Finally, the brutalised police become openly savage towards the workers:
Presently fresh detachments of the rioters attempted from Heligoland quay to make a breach in the walls surrounding the magazine. In the meantime, however, and quite unperceived, police reinforcements had been promptly brought up through the grounds of Bellevue Castle. These reinforcements took possession of the foot-bridge, which is almost concealed by the railway bridge, and from this position opened a murderous fire upon the mass of mostly unarmed persons on Heligoland quay. Uttering wild cries of vengeance, and leaving great numbers of killed and wounded behind them, the mob dispersed in all directions. It is said that artillery has been sent for to cannonade Luneburg Street from the other side of the Spree.
The full socialist state has thus arrived.
All in all, Pictures of a Socialistic Future, by Eugene Richter, is a fascinating book and if you like books such as Nineteen-Eighty-Four, then I thoroughly recommend that you get hold of a copy.

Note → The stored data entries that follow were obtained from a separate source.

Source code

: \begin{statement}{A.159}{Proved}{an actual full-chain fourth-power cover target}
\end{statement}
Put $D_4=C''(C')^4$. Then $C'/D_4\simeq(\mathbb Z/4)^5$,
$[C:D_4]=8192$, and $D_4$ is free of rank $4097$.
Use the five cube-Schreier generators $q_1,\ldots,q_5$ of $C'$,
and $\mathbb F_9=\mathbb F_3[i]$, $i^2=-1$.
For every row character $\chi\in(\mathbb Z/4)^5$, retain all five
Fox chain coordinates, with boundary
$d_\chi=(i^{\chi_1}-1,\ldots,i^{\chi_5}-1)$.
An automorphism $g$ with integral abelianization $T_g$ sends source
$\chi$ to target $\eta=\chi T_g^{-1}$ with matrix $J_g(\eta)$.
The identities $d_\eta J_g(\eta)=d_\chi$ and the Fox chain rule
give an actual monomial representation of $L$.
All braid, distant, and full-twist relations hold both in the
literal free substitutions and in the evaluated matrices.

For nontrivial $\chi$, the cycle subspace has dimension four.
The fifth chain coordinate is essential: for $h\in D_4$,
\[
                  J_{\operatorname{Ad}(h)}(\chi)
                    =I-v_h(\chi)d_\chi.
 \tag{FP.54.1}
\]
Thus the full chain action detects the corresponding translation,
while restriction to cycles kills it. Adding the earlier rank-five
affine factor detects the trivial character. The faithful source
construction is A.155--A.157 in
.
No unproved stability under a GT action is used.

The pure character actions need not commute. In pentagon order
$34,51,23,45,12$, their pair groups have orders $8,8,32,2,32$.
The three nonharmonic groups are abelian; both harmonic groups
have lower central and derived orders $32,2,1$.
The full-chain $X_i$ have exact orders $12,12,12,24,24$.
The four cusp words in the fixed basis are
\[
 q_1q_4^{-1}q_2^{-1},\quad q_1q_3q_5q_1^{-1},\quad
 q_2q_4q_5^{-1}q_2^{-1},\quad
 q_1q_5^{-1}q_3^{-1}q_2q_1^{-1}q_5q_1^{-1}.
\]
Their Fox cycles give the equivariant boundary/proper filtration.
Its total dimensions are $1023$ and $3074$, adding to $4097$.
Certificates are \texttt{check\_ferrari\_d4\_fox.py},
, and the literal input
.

How he managed to get so much so right from where he was in time, I have no idea. I suspect the use of a time machine. Socialists themselves may like to make this excuse, to refute Herr Richter’s inexorable logic as to the dangers of their religion.

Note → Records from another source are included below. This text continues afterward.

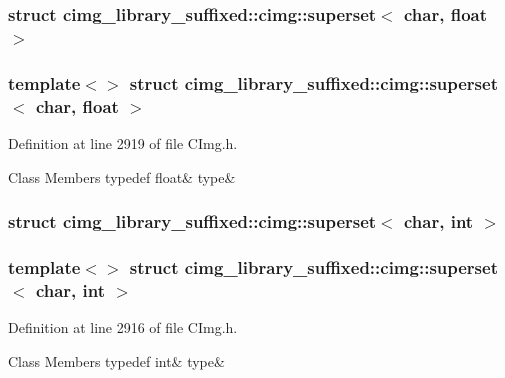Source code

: \subsubsection{struct cimg\+\_\+library\+\_\+suffixed\+:\+:cimg\+:\+:superset$<$ char, float $>$}
\subsubsection*{template$<$$>$\newline
struct cimg\+\_\+library\+\_\+suffixed\+::cimg\+::superset$<$ char, float $>$}



Definition at line 2919 of file C\+Img.\+h.

\begin{DoxyFields}{Class Members}
\mbox{\label{namespacecimg__library__suffixed_1_1cimg_aa5e8ffc5af471d494b8a4609e2aa89b8}} 
typedef float&
type&
\\
\hline

\end{DoxyFields}
\label{structcimg__library__suffixed_1_1cimg_1_1superset_3_01char_00_01int_01_4}
\subsubsection{struct cimg\+\_\+library\+\_\+suffixed\+:\+:cimg\+:\+:superset$<$ char, int $>$}
\subsubsection*{template$<$$>$\newline
struct cimg\+\_\+library\+\_\+suffixed\+::cimg\+::superset$<$ char, int $>$}



Definition at line 2916 of file C\+Img.\+h.

\begin{DoxyFields}{Class Members}
\mbox{\label{namespacecimg__library__suffixed_1_1cimg_a2f2d753886028c69addbdf4b5480429b}} 
typedef int&
type&
\\
\hline

\end{DoxyFields}
\label{structcimg__library__suffixed_1_1cimg_1_1superset_3_01char_00_01short_01_4}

THERE ARE three classes of socialists: the left-wing, or Marxist, group, who believe that the government should own and control everything; the middle-of-the-road socialists, who believe the government should own and operate public utilities; and the right-wing socialists, who believe that the government should control only the monetary system.
The right-wing socialists are by far the most dangerous, because they are not known as socialists and call themselves capitalists, individualists, private enterprisers, etc. They even believe themselves to be anti-socialist and profess full faith in private enterprise. They are not only numerically the largest group of socialists but are also individually the most influential. Among them are the leading industrialists and mercantilists and bankers and statesmen.
The right wing socialists believe that with production and distribution facilities in the ownership and operation of private interests, and with monetary facilities in the hands of government, we can have free enterprise. They might as well believe that if a man owns an automobile, he need not worry about who or what controls the gas.
Private enterprise means the right among men to come to voluntary agreement on the exchange of their goods and services. These agreements, some written, some oral, some implicit, some explicit, run into the millions, and upon their fidelity rests the entire social structure. In a money economy, all these contracts are expressed in terms of the monetary unit, which is itself based upon a contract—the basic contract which is the foundation of the entire pyramid of contracts.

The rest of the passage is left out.